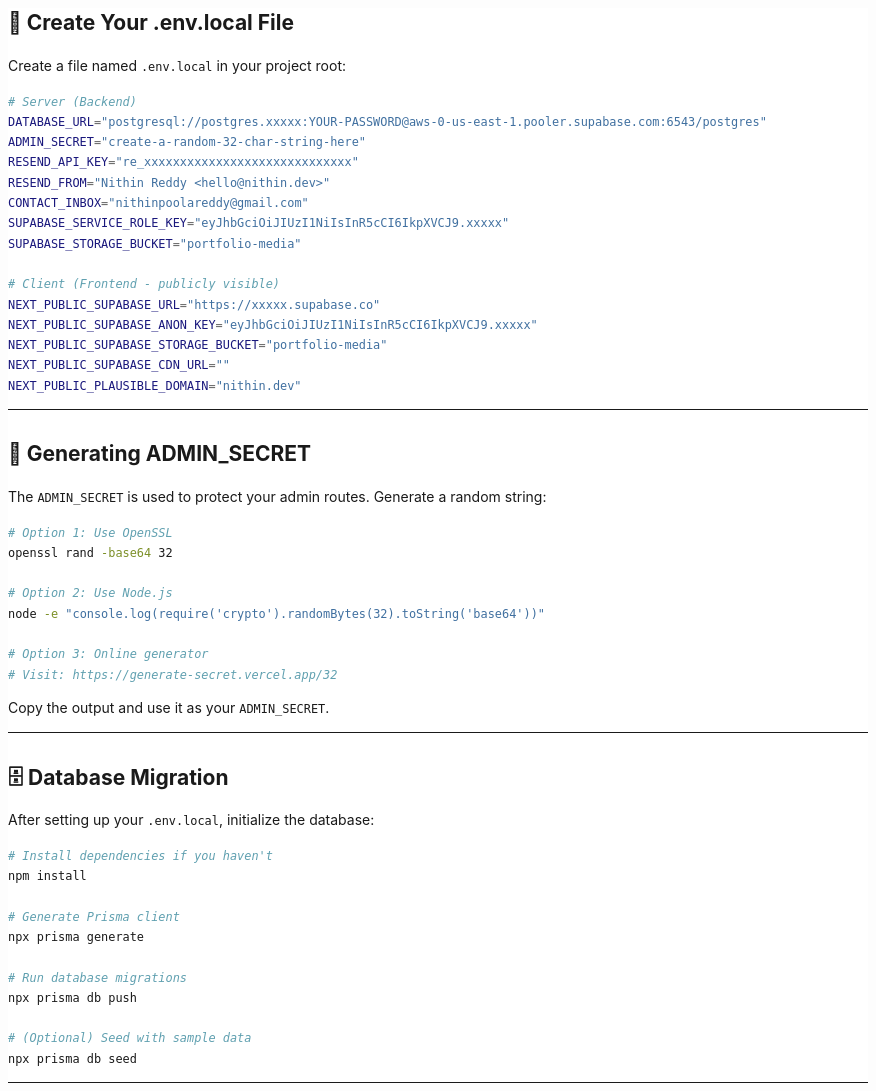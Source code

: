 ## 📝 Create Your .env.local File

Create a file named `.env.local` in your project root:

```bash
# Server (Backend)
DATABASE_URL="postgresql://postgres.xxxxx:YOUR-PASSWORD@aws-0-us-east-1.pooler.supabase.com:6543/postgres"
ADMIN_SECRET="create-a-random-32-char-string-here"
RESEND_API_KEY="re_xxxxxxxxxxxxxxxxxxxxxxxxxxxxx"
RESEND_FROM="Nithin Reddy <hello@nithin.dev>"
CONTACT_INBOX="nithinpoolareddy@gmail.com"
SUPABASE_SERVICE_ROLE_KEY="eyJhbGciOiJIUzI1NiIsInR5cCI6IkpXVCJ9.xxxxx"
SUPABASE_STORAGE_BUCKET="portfolio-media"

# Client (Frontend - publicly visible)
NEXT_PUBLIC_SUPABASE_URL="https://xxxxx.supabase.co"
NEXT_PUBLIC_SUPABASE_ANON_KEY="eyJhbGciOiJIUzI1NiIsInR5cCI6IkpXVCJ9.xxxxx"
NEXT_PUBLIC_SUPABASE_STORAGE_BUCKET="portfolio-media"
NEXT_PUBLIC_SUPABASE_CDN_URL=""
NEXT_PUBLIC_PLAUSIBLE_DOMAIN="nithin.dev"
```

---

## 🔐 Generating ADMIN_SECRET

The `ADMIN_SECRET` is used to protect your admin routes. Generate a random string:

```bash
# Option 1: Use OpenSSL
openssl rand -base64 32

# Option 2: Use Node.js
node -e "console.log(require('crypto').randomBytes(32).toString('base64'))"

# Option 3: Online generator
# Visit: https://generate-secret.vercel.app/32
```

Copy the output and use it as your `ADMIN_SECRET`.

---

## 🗄️ Database Migration

After setting up your `.env.local`, initialize the database:

```bash
# Install dependencies if you haven't
npm install

# Generate Prisma client
npx prisma generate

# Run database migrations
npx prisma db push

# (Optional) Seed with sample data
npx prisma db seed
```

---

.....

## Instructions for the task
The expected output is every record above, copied exactly, without pictures.

## Result of this task
Source code

: ## 📝 Create Your .env.local File

Create a file named `.env.local` in your project root:

```bash
# Server (Backend)
DATABASE_URL="postgresql://postgres.xxxxx:YOUR-PASSWORD@aws-0-us-east-1.pooler.supabase.com:6543/postgres"
ADMIN_SECRET="create-a-random-32-char-string-here"
RESEND_API_KEY="re_xxxxxxxxxxxxxxxxxxxxxxxxxxxxx"
RESEND_FROM="Nithin Reddy <hello@nithin.dev>"
CONTACT_INBOX="nithinpoolareddy@gmail.com"
SUPABASE_SERVICE_ROLE_KEY="eyJhbGciOiJIUzI1NiIsInR5cCI6IkpXVCJ9.xxxxx"
SUPABASE_STORAGE_BUCKET="portfolio-media"

# Client (Frontend - publicly visible)
NEXT_PUBLIC_SUPABASE_URL="https://xxxxx.supabase.co"
NEXT_PUBLIC_SUPABASE_ANON_KEY="eyJhbGciOiJIUzI1NiIsInR5cCI6IkpXVCJ9.xxxxx"
NEXT_PUBLIC_SUPABASE_STORAGE_BUCKET="portfolio-media"
NEXT_PUBLIC_SUPABASE_CDN_URL=""
NEXT_PUBLIC_PLAUSIBLE_DOMAIN="nithin.dev"
```

---

## 🔐 Generating ADMIN_SECRET

The `ADMIN_SECRET` is used to protect your admin routes. Generate a random string:

```bash
# Option 1: Use OpenSSL
openssl rand -base64 32

# Option 2: Use Node.js
node -e "console.log(require('crypto').randomBytes(32).toString('base64'))"

# Option 3: Online generator
# Visit: https://generate-secret.vercel.app/32
```

Copy the output and use it as your `ADMIN_SECRET`.

---

## 🗄️ Database Migration

After setting up your `.env.local`, initialize the database:

```bash
# Install dependencies if you haven't
npm install

# Generate Prisma client
npx prisma generate

# Run database migrations
npx prisma db push

# (Optional) Seed with sample data
npx prisma db seed
```

---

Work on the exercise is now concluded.